Et si ces élections perturbent les marchés?

"Le problème porte davantage sur le long terme et concerne ce qui se passe sur les spreads mais cela dépasse le cadre des interventions monétaires", selon Ignazio Visco, gouverneur de la Banque d'Italie. ©REUTERS

La BCE peut aider les banques françaises après le vote, selon un membre du conseil des gouverneurs de la banque centrale. En cas de qualification pour le second tour de la présidentielle en France de Marine Le Pen ou de Jean-Luc Mélenchon...

La Banque centrale européenne pourra fournir des liquidités aux banques en cas de turbulences sur les marchés financiers après le premier tour de l'élection présidentielle en France ce dimanche. C'est ce qu'assure Ignazio Visco, membre du conseil des gouverneurs de la BCE.

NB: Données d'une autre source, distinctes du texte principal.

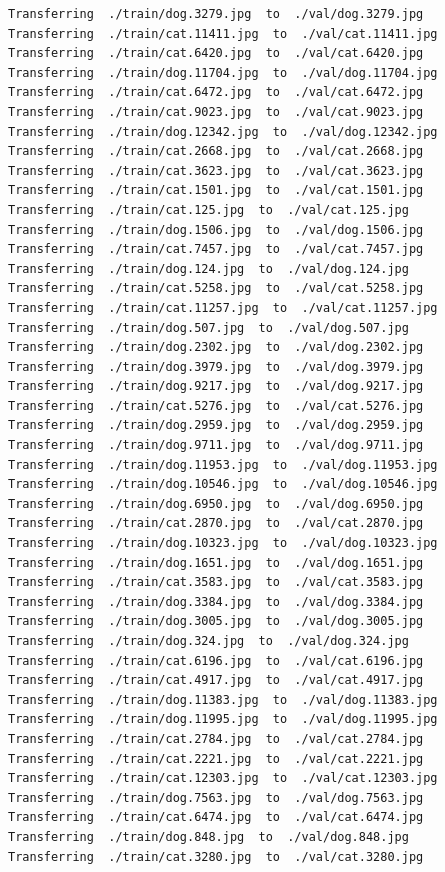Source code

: \documentclass[]{book}
\theoremstyle{definition}
\theoremstyle{definition}
\theoremstyle{definition}
\theoremstyle{remark}
\begin{document}
\begin{verbatim}
Transferring  ./train/dog.3279.jpg  to  ./val/dog.3279.jpg
Transferring  ./train/cat.11411.jpg  to  ./val/cat.11411.jpg
Transferring  ./train/cat.6420.jpg  to  ./val/cat.6420.jpg
Transferring  ./train/dog.11704.jpg  to  ./val/dog.11704.jpg
Transferring  ./train/cat.6472.jpg  to  ./val/cat.6472.jpg
Transferring  ./train/cat.9023.jpg  to  ./val/cat.9023.jpg
Transferring  ./train/dog.12342.jpg  to  ./val/dog.12342.jpg
Transferring  ./train/cat.2668.jpg  to  ./val/cat.2668.jpg
Transferring  ./train/cat.3623.jpg  to  ./val/cat.3623.jpg
Transferring  ./train/cat.1501.jpg  to  ./val/cat.1501.jpg
Transferring  ./train/cat.125.jpg  to  ./val/cat.125.jpg
Transferring  ./train/dog.1506.jpg  to  ./val/dog.1506.jpg
Transferring  ./train/cat.7457.jpg  to  ./val/cat.7457.jpg
Transferring  ./train/dog.124.jpg  to  ./val/dog.124.jpg
Transferring  ./train/cat.5258.jpg  to  ./val/cat.5258.jpg
Transferring  ./train/cat.11257.jpg  to  ./val/cat.11257.jpg
Transferring  ./train/dog.507.jpg  to  ./val/dog.507.jpg
Transferring  ./train/dog.2302.jpg  to  ./val/dog.2302.jpg
Transferring  ./train/dog.3979.jpg  to  ./val/dog.3979.jpg
Transferring  ./train/dog.9217.jpg  to  ./val/dog.9217.jpg
Transferring  ./train/cat.5276.jpg  to  ./val/cat.5276.jpg
Transferring  ./train/dog.2959.jpg  to  ./val/dog.2959.jpg
Transferring  ./train/dog.9711.jpg  to  ./val/dog.9711.jpg
Transferring  ./train/dog.11953.jpg  to  ./val/dog.11953.jpg
Transferring  ./train/dog.10546.jpg  to  ./val/dog.10546.jpg
Transferring  ./train/dog.6950.jpg  to  ./val/dog.6950.jpg
Transferring  ./train/cat.2870.jpg  to  ./val/cat.2870.jpg
Transferring  ./train/dog.10323.jpg  to  ./val/dog.10323.jpg
Transferring  ./train/dog.1651.jpg  to  ./val/dog.1651.jpg
Transferring  ./train/cat.3583.jpg  to  ./val/cat.3583.jpg
Transferring  ./train/dog.3384.jpg  to  ./val/dog.3384.jpg
Transferring  ./train/dog.3005.jpg  to  ./val/dog.3005.jpg
Transferring  ./train/dog.324.jpg  to  ./val/dog.324.jpg
Transferring  ./train/cat.6196.jpg  to  ./val/cat.6196.jpg
Transferring  ./train/cat.4917.jpg  to  ./val/cat.4917.jpg
Transferring  ./train/dog.11383.jpg  to  ./val/dog.11383.jpg
Transferring  ./train/dog.11995.jpg  to  ./val/dog.11995.jpg
Transferring  ./train/cat.2784.jpg  to  ./val/cat.2784.jpg
Transferring  ./train/cat.2221.jpg  to  ./val/cat.2221.jpg
Transferring  ./train/cat.12303.jpg  to  ./val/cat.12303.jpg
Transferring  ./train/dog.7563.jpg  to  ./val/dog.7563.jpg
Transferring  ./train/cat.6474.jpg  to  ./val/cat.6474.jpg
Transferring  ./train/dog.848.jpg  to  ./val/dog.848.jpg
Transferring  ./train/cat.3280.jpg  to  ./val/cat.3280.jpg

\end{verbatim}
\end{document}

Les investisseurs craignent une qualification pour le second tour de la présidentielle en France de Marine Le Pen ou de Jean-Luc Mélenchon, voire des deux, car leurs programmes menacent à leurs yeux l'existence de la zone euro. Un tel résultat pourrait creuser les écarts de rendements (spreads) entre les dettes souveraines des pays membres de la zone euro à partir de lundi, ce qui pourrait mettre en difficulté certains Etats aux finances jugées plus fragiles comme l'Italie.

En Chiffres

• Les banques françaises disposent actuellement de davantage de liquidités que nécessaire.
• Les données de la BCE montrent qu'à la date du 3 mars, dernier jour disponible, leurs réserves excédentaires auprès de l'institut de Francfort s'élevaient à 174 milliards d'euros.

La Banque centrale européenne sortirait de son mandat si elle s'efforçait de limiter une éventuelle hausse des coûts d'emprunt des pays membres de la zone euro. Le gouverneur de la banque centrale d'Italie précise: "Le problème porte davantage sur le long terme et concerne ce qui se passe sur les spreads mais cela dépasse le cadre des interventions monétaires."

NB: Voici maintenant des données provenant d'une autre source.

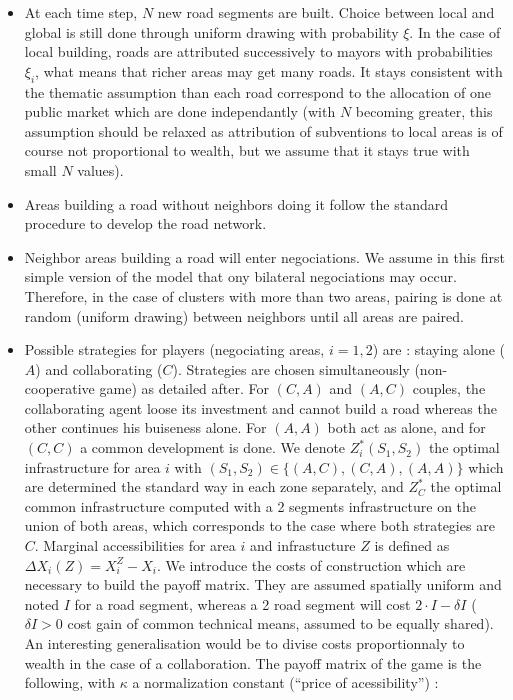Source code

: \begin{itemize}

\item At each time step, $N$ new road segments are built. Choice between local and global is still done through uniform drawing with probability $\xi$. In the case of local building, roads are attributed successively to mayors with probabilities $\xi_i$, what means that richer areas may get many roads. It stays consistent with the thematic assumption than each road correspond to the allocation of one public market which are done independantly (with $N$ becoming greater, this assumption should be relaxed as attribution of subventions to local areas is of course not proportional to wealth, but we assume that it stays true with small $N$ values). 

\item Areas building a road without neighbors doing it follow the standard procedure to develop the road network.

\item Neighbor areas building a road will enter negociations. We assume in this first simple version of the model that ony bilateral negociations may occur. Therefore, in the case of clusters with more than two areas, pairing is done at random (uniform drawing) between neighbors until all areas are paired.

\item Possible strategies for players (negociating areas, $i=1,2$) are : staying alone ($A$) and collaborating ($C$). Strategies are chosen simultaneously (non-cooperative game) as detailed after. For $(C,A)$ and $(A,C)$ couples, the collaborating agent loose its investment and cannot build a road whereas the other continues his buiseness alone. For $(A,A)$ both act as alone, and for $(C,C)$ a common development is done. We denote $Z^{\ast}_i(S_1,S_2)$ the optimal infrastructure for area $i$ with $(S_1,S_2)\in \{(A,C),(C,A),(A,A)\}$ which are determined the standard way in each zone separately, and $Z^{\ast}_C$ the optimal common infrastructure computed with a 2 segments infrastructure on the union of both areas, which corresponds to the case where both strategies are $C$. Marginal accessibilities for area $i$ and infrastucture $Z$ is defined as $\Delta X_i(Z)=X^Z_i - X_i$. We introduce the costs of construction which are necessary to build the payoff matrix. They are assumed spatially uniform and noted $I$ for a road segment, whereas a 2 road segment will cost $2\cdot I - \delta I$ ($\delta I > 0$ cost gain of common technical means, assumed to be equally shared). An interesting generalisation would be to divise costs proportionnaly to wealth in the case of a collaboration. The payoff matrix of the game is the following, with $\kappa$ a normalization constant (``price of acessibility'') :


\end{itemize}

Afin de soutenir l'inflation et l'activité dans la région, la BCE achète chaque mois pour 60 milliards d'euros d'actifs, essentiellement des obligations d'Etat sur le marché secondaire, mais les traités de l'Union européenne lui interdisent de financer directement des Etats.

Ignazio Visco et son homologue de la banque centrale d'Autriche, Ewald Nowotny, ont dit que la BCE était prête à venir en aide aux banques en recourant à ses liquidités d'urgence via le mécanisme ELA, comme elle l'a fait pour les banques grecques. Ils se disent cependant certains que cela ne serait pas nécessaire.

"S'il devait y avoir des problèmes de type liquidités pour des banques françaises en particulier, alors la BCE dispose de (...) ELA, mais nous ne nous attendons pas bien sûr à des mouvements spéciaux", a dit Ewald Nowotny à Washington.

S'exprimant un peu plus tard au FMI, le gouverneur de la Banque de France, François Villeroy de Galhau, a refusé de se projeter dans des scénarios post-élection et a jugé que les déclarations d'Ignazio Visco et d'Ewald Nowotny n'engageaient que leurs auteurs.

Pour Ewald Nowotny, l'"hystérie" autour de l'élection présidentielle en France est exagérée. S'exprimant à ses côtés, le ministre autrichien des Finances a prédit qu'une éventuelle panique sur les marchés financiers serait probablement de courte durée et que l'Eurogroupe n'y réagirait pas. "Si l'on se fonde sur les expériences du passé, cette réaction des marchés est très courte", a dit Hans Jörg Schelling. "Je ne pense pas qu'il y ait la moindre réaction de l'Eurogroupe."